DATA SHOWN section start

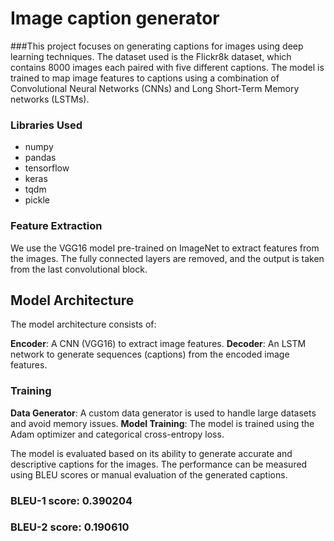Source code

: # Image caption generator
###This project focuses on generating captions for images using deep learning techniques. The dataset used is the Flickr8k dataset, which contains 8000 images each paired with five different captions. The model is trained to map image features to captions using a combination of Convolutional Neural Networks (CNNs) and Long Short-Term Memory networks (LSTMs).


### Libraries Used
- numpy
- pandas
- tensorflow
- keras
- tqdm
- pickle

### Feature Extraction
We use the VGG16 model pre-trained on ImageNet to extract features from the images. The fully connected layers are removed, and the output is taken from the last convolutional block.

## Model Architecture
The model architecture consists of:

**Encoder**: A CNN (VGG16) to extract image features.
**Decoder**: An LSTM network to generate sequences (captions) from the encoded image features.

### Training
**Data Generator**: A custom data generator is used to handle large datasets and avoid memory issues.
**Model Training**: The model is trained using the Adam optimizer and categorical cross-entropy loss.

The model is evaluated based on its ability to generate accurate and descriptive captions for the images. The performance can be measured using BLEU scores or manual evaluation of the generated captions.

### BLEU-1 score: 0.390204
### BLEU-2 score: 0.190610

DATA SHOWN section end

PROBLEM TO WORK ON » Set down, word for word, every line from the line that holds "### Training" to the end of the entries above, including both ends.

RESPONSE FOR THIS EXERCISE »
### Training
**Data Generator**: A custom data generator is used to handle large datasets and avoid memory issues.
**Model Training**: The model is trained using the Adam optimizer and categorical cross-entropy loss.

The model is evaluated based on its ability to generate accurate and descriptive captions for the images. The performance can be measured using BLEU scores or manual evaluation of the generated captions.

### BLEU-1 score: 0.390204
### BLEU-2 score: 0.190610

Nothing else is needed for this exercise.